Records from a dataset:
========
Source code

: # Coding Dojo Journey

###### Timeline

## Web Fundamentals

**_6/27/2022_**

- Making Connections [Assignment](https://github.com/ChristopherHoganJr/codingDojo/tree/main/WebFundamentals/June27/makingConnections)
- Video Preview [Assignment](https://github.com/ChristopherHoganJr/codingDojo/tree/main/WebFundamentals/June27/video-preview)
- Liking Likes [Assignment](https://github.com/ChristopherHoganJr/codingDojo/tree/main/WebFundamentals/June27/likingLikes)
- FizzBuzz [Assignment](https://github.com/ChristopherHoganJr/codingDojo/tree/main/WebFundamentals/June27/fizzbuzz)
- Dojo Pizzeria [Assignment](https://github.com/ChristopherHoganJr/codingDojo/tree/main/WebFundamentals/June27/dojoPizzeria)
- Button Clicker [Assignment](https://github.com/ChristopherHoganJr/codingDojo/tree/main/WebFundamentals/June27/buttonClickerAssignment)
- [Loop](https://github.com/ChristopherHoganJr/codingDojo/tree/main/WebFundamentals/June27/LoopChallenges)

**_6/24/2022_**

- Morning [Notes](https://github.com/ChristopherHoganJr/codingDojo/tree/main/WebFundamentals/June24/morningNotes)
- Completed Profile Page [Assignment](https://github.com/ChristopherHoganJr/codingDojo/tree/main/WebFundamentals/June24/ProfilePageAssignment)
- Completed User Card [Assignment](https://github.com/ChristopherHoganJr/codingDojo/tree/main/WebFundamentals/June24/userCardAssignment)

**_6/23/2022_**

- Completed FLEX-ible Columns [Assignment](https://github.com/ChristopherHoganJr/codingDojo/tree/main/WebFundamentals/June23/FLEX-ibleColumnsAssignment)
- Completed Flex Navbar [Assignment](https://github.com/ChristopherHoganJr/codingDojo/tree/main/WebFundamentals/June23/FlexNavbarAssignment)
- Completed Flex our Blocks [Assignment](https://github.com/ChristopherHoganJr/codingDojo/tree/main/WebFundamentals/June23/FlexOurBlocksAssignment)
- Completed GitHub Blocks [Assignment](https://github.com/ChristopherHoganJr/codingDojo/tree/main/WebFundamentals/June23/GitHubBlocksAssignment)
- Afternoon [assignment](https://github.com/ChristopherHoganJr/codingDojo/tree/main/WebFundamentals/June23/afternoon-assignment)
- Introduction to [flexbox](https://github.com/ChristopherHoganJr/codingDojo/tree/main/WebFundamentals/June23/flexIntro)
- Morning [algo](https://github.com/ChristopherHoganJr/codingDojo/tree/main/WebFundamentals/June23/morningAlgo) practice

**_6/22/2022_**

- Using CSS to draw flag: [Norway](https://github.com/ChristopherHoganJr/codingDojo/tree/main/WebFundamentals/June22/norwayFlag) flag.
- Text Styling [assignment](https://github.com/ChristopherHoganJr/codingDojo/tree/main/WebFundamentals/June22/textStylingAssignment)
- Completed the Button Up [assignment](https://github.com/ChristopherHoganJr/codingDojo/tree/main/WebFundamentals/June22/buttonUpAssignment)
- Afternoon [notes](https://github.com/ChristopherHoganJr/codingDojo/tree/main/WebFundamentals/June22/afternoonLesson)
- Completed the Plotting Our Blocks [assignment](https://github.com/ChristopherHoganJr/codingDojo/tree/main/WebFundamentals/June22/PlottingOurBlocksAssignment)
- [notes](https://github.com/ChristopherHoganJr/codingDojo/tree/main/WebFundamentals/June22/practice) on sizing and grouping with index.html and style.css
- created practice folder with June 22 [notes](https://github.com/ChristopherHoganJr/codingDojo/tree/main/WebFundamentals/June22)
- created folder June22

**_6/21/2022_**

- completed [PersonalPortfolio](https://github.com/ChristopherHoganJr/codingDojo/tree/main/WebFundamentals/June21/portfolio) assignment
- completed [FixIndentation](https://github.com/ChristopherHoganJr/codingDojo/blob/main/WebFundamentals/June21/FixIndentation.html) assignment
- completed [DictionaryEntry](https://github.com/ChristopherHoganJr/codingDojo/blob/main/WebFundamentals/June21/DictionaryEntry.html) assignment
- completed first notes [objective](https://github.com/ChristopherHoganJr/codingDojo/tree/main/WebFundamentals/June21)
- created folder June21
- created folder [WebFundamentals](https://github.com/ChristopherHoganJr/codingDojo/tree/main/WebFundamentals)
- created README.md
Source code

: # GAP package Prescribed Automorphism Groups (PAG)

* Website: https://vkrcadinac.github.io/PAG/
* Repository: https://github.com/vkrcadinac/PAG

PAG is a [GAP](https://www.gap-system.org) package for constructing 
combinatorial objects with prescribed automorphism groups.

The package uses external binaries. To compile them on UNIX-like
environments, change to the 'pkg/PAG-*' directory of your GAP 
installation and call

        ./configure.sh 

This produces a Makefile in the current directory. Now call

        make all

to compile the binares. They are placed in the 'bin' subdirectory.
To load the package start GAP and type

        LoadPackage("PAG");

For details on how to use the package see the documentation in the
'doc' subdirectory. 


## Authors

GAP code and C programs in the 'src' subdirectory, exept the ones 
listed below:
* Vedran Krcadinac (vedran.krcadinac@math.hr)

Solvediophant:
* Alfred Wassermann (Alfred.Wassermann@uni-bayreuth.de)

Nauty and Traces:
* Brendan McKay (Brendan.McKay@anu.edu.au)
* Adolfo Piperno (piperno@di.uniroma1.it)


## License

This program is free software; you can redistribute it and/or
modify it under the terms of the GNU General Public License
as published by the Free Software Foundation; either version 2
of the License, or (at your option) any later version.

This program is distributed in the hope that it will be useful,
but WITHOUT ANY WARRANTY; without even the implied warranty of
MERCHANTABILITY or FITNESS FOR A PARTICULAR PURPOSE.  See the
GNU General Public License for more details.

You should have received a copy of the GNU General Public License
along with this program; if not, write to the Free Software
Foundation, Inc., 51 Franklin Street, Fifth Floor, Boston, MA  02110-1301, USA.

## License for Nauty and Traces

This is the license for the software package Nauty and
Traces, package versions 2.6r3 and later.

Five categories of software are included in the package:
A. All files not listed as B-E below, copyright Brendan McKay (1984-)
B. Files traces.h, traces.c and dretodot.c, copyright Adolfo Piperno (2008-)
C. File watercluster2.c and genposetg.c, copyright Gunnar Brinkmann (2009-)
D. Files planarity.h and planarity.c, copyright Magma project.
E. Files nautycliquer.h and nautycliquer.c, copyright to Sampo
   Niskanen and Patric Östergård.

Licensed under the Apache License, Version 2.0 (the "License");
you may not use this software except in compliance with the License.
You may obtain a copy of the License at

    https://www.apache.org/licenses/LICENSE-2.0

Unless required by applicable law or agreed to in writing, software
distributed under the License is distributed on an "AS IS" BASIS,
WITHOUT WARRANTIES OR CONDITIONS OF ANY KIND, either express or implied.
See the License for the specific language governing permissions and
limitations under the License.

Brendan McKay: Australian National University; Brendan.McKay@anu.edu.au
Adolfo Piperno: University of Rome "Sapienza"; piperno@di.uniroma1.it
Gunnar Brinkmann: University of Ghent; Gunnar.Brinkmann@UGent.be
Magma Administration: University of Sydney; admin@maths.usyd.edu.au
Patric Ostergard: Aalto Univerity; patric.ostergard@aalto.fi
========
REQUIRED ACTION: With the line that has "combinatorial objects with" as the first and the line that has "This program is free" as the last, repeat exactly that run of lines above and no more.

SOLUTION TO THE PROBLEM:
combinatorial objects with prescribed automorphism groups.

The package uses external binaries. To compile them on UNIX-like
environments, change to the 'pkg/PAG-*' directory of your GAP 
installation and call

        ./configure.sh 

This produces a Makefile in the current directory. Now call

        make all

to compile the binares. They are placed in the 'bin' subdirectory.
To load the package start GAP and type

        LoadPackage("PAG");

For details on how to use the package see the documentation in the
'doc' subdirectory. 


## Authors

GAP code and C programs in the 'src' subdirectory, exept the ones 
listed below:
* Vedran Krcadinac (vedran.krcadinac@math.hr)

Solvediophant:
* Alfred Wassermann (Alfred.Wassermann@uni-bayreuth.de)

Nauty and Traces:
* Brendan McKay (Brendan.McKay@anu.edu.au)
* Adolfo Piperno (piperno@di.uniroma1.it)


## License

This program is free software; you can redistribute it and/or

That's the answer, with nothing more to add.